The Trinamul government's hands-off land policy has put a question mark on the future of industry in Bengal. The economic scenario isn't good either as the state is "struggling" to shell out more than Rs 25,000 crore annually on account of debt-servicing.
On the other hand, former chief minister Buddhadeb Bhattacharjee has been asserting at every public meeting that industry is the best answer to the state's economic ills and that not single industrial unit has come up in Bengal during Trinamul's 20-month rule.
"Given the state's condition and Buddhada's repeated pitch for industry, a two-day bandh will affect the Left's image badly," a CPM leader said.
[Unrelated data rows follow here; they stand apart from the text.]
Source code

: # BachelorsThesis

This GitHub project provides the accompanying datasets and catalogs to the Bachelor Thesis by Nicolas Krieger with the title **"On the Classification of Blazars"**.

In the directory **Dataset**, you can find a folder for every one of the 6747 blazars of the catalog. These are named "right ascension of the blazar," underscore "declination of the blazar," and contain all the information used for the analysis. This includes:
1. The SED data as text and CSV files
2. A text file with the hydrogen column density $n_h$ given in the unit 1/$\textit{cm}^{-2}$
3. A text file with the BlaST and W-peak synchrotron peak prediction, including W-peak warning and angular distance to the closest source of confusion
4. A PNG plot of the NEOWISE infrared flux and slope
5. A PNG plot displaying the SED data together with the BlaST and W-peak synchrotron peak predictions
Industries minister Partha Chatterjee dubbed the CPM anti-people. "At a time we are holding industry summits, the CPM is calling a two-day bandh. That shows how anti-people the CPM is. The people will reject the bandh call," he said
According to a CPM leader, the Left's support to the general strike would give another opportunity to the chief minister to blame the party for its disruptive politics.
"When in power, we had called several strikes. But now we are in the Opposition. We need to be seen as behaving responsibly. But this shutdown will help Mamata Banerjee allege again that the Left believes in destruction and status quo only," the party leader said.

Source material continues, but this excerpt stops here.